=== Exercise instructions ===
Every line below that holds the string "接口描述" should be copied.

=== Material for this task ===
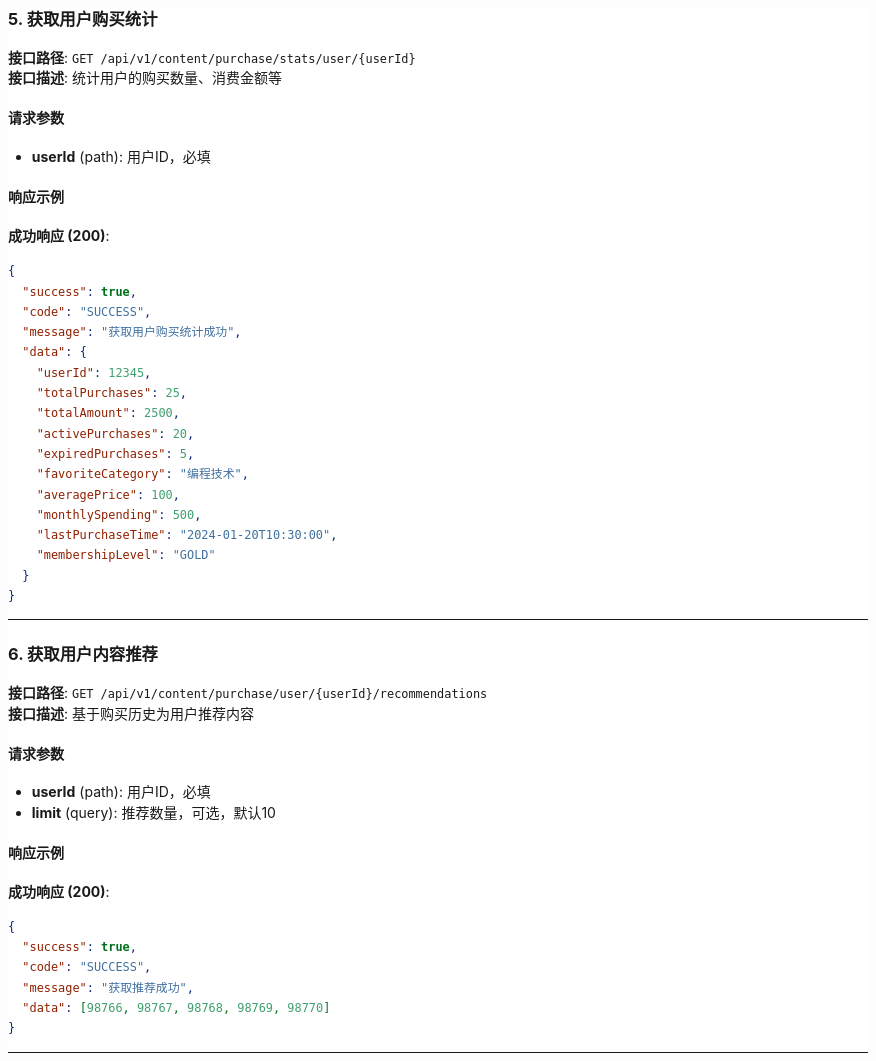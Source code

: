 
### 5. 获取用户购买统计
**接口路径**: `GET /api/v1/content/purchase/stats/user/{userId}`  
**接口描述**: 统计用户的购买数量、消费金额等

#### 请求参数
- **userId** (path): 用户ID，必填

#### 响应示例
**成功响应 (200)**:
```json
{
  "success": true,
  "code": "SUCCESS",
  "message": "获取用户购买统计成功",
  "data": {
    "userId": 12345,
    "totalPurchases": 25,
    "totalAmount": 2500,
    "activePurchases": 20,
    "expiredPurchases": 5,
    "favoriteCategory": "编程技术",
    "averagePrice": 100,
    "monthlySpending": 500,
    "lastPurchaseTime": "2024-01-20T10:30:00",
    "membershipLevel": "GOLD"
  }
}
```

---

### 6. 获取用户内容推荐
**接口路径**: `GET /api/v1/content/purchase/user/{userId}/recommendations`  
**接口描述**: 基于购买历史为用户推荐内容

#### 请求参数
- **userId** (path): 用户ID，必填
- **limit** (query): 推荐数量，可选，默认10

#### 响应示例
**成功响应 (200)**:
```json
{
  "success": true,
  "code": "SUCCESS", 
  "message": "获取推荐成功",
  "data": [98766, 98767, 98768, 98769, 98770]
}
```

---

=== Output of the exercise ===
**接口描述**: 统计用户的购买数量、消费金额等
**接口描述**: 基于购买历史为用户推荐内容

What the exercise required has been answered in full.